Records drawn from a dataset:

■ ■ ■ ■

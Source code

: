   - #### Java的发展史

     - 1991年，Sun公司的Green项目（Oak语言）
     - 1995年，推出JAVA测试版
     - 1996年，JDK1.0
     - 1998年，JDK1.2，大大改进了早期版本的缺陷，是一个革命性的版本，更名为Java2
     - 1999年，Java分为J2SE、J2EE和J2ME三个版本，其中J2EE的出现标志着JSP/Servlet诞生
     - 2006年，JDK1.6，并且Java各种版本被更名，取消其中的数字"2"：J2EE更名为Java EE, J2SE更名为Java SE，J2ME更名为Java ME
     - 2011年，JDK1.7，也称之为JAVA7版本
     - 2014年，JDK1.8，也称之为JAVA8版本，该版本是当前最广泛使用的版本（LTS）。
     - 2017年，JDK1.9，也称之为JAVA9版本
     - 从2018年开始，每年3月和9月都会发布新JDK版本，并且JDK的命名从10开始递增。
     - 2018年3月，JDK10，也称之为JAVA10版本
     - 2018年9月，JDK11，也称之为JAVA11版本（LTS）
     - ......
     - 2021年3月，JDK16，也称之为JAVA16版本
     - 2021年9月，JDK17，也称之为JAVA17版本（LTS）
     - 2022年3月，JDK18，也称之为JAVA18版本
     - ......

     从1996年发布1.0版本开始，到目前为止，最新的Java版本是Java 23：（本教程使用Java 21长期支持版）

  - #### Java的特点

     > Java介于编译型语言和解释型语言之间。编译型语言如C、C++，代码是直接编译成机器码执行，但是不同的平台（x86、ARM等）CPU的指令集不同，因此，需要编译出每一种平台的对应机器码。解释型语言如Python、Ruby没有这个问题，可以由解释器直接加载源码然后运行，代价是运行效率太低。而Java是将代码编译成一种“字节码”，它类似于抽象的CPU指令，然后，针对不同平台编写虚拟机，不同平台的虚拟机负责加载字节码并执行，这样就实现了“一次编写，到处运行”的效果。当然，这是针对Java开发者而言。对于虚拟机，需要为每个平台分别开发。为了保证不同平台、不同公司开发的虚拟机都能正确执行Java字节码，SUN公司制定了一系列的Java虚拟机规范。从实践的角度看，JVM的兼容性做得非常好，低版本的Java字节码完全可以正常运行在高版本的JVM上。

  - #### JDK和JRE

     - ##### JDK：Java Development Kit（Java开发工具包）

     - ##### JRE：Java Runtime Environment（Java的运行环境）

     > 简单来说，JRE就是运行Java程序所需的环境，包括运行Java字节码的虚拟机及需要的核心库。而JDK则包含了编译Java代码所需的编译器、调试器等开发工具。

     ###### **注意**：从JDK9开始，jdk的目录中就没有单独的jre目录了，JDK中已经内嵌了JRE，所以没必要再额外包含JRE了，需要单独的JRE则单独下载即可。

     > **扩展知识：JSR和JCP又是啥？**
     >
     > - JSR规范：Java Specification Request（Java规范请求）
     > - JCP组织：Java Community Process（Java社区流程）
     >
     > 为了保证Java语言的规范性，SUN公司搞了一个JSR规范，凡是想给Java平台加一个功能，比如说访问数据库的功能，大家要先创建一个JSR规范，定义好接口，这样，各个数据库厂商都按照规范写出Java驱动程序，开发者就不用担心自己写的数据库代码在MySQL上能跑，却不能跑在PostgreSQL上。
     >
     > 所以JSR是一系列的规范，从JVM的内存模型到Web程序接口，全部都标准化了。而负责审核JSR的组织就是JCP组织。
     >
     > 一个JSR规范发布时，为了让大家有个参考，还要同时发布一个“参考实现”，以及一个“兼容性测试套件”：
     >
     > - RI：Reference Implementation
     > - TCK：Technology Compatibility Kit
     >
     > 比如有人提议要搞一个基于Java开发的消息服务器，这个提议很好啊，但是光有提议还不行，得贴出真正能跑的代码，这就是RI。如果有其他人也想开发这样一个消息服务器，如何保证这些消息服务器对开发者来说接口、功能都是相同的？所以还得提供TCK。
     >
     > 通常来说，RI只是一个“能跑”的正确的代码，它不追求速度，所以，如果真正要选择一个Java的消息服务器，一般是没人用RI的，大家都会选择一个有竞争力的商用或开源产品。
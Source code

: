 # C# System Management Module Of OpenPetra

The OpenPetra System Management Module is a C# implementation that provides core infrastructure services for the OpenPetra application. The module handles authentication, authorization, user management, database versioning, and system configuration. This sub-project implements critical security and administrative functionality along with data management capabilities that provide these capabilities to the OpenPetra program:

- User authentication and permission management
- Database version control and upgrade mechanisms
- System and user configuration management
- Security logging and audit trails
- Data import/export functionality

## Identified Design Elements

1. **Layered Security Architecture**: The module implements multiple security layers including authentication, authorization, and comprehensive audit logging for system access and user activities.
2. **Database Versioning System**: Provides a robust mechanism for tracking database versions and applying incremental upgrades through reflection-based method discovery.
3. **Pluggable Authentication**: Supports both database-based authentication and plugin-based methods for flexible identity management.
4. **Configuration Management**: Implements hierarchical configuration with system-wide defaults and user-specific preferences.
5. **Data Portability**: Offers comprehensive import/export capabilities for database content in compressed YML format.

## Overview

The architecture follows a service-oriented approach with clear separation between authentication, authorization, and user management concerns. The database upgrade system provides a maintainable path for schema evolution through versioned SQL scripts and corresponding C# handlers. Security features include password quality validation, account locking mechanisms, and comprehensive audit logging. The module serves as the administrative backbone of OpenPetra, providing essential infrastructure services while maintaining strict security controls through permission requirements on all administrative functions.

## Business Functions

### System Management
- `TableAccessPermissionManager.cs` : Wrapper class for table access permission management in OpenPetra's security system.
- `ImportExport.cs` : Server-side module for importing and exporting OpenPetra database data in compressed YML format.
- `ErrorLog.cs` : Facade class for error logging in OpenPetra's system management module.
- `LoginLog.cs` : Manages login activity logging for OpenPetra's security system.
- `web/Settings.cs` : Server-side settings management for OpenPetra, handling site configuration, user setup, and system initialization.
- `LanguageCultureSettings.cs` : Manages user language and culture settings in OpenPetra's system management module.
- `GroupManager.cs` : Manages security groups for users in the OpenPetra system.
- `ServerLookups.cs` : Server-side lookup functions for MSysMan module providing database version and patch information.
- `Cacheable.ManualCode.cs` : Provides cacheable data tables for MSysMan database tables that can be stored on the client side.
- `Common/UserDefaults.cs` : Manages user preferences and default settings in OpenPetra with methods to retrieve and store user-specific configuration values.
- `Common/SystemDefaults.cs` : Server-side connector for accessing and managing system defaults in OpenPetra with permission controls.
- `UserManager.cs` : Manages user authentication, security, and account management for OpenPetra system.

■ ■ ■ ■

### REQUIREMENT
Would you copy out exactly the lines above that start at the one containing "- 1996年，JDK1.0" and end at the one containing "- ##### JDK：Java", inclusive?

### ANSWER AREA
     - 1996年，JDK1.0
     - 1998年，JDK1.2，大大改进了早期版本的缺陷，是一个革命性的版本，更名为Java2
     - 1999年，Java分为J2SE、J2EE和J2ME三个版本，其中J2EE的出现标志着JSP/Servlet诞生
     - 2006年，JDK1.6，并且Java各种版本被更名，取消其中的数字"2"：J2EE更名为Java EE, J2SE更名为Java SE，J2ME更名为Java ME
     - 2011年，JDK1.7，也称之为JAVA7版本
     - 2014年，JDK1.8，也称之为JAVA8版本，该版本是当前最广泛使用的版本（LTS）。
     - 2017年，JDK1.9，也称之为JAVA9版本
     - 从2018年开始，每年3月和9月都会发布新JDK版本，并且JDK的命名从10开始递增。
     - 2018年3月，JDK10，也称之为JAVA10版本
     - 2018年9月，JDK11，也称之为JAVA11版本（LTS）
     - ......
     - 2021年3月，JDK16，也称之为JAVA16版本
     - 2021年9月，JDK17，也称之为JAVA17版本（LTS）
     - 2022年3月，JDK18，也称之为JAVA18版本
     - ......

     从1996年发布1.0版本开始，到目前为止，最新的Java版本是Java 23：（本教程使用Java 21长期支持版）

  - #### Java的特点

     > Java介于编译型语言和解释型语言之间。编译型语言如C、C++，代码是直接编译成机器码执行，但是不同的平台（x86、ARM等）CPU的指令集不同，因此，需要编译出每一种平台的对应机器码。解释型语言如Python、Ruby没有这个问题，可以由解释器直接加载源码然后运行，代价是运行效率太低。而Java是将代码编译成一种“字节码”，它类似于抽象的CPU指令，然后，针对不同平台编写虚拟机，不同平台的虚拟机负责加载字节码并执行，这样就实现了“一次编写，到处运行”的效果。当然，这是针对Java开发者而言。对于虚拟机，需要为每个平台分别开发。为了保证不同平台、不同公司开发的虚拟机都能正确执行Java字节码，SUN公司制定了一系列的Java虚拟机规范。从实践的角度看，JVM的兼容性做得非常好，低版本的Java字节码完全可以正常运行在高版本的JVM上。

  - #### JDK和JRE

     - ##### JDK：Java Development Kit（Java开发工具包）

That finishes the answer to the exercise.